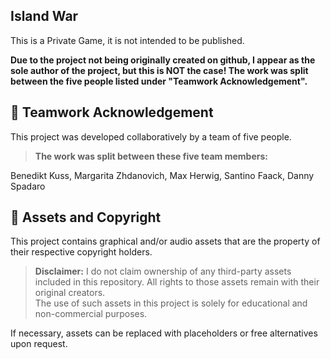 ## Island War

This is a Private Game, it is not intended to be published. 

**Due to the project not being originally created on github, I appear as the sole author of the project, but this is NOT the case!
The work was split between the five people listed under "Teamwork Acknowledgement".**


## 🤝 Teamwork Acknowledgement

This project was developed collaboratively by a team of five people.  
> **The work was split between these five team members:**

Benedikt Kuss, Margarita Zhdanovich, Max Herwig, Santino Faack, Danny Spadaro


## 📁 Assets and Copyright

This project contains graphical and/or audio assets that are the property of their respective copyright holders.

> **Disclaimer:** I do not claim ownership of any third-party assets included in this repository. All rights to those assets remain with their original creators.  
> The use of such assets in this project is solely for educational and non-commercial purposes.

If necessary, assets can be replaced with placeholders or free alternatives upon request.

□ □ □

- _TASK_
Determine how many lines of the data contain "split" and give nothing but that number.

- _TASK SOLUTION_
2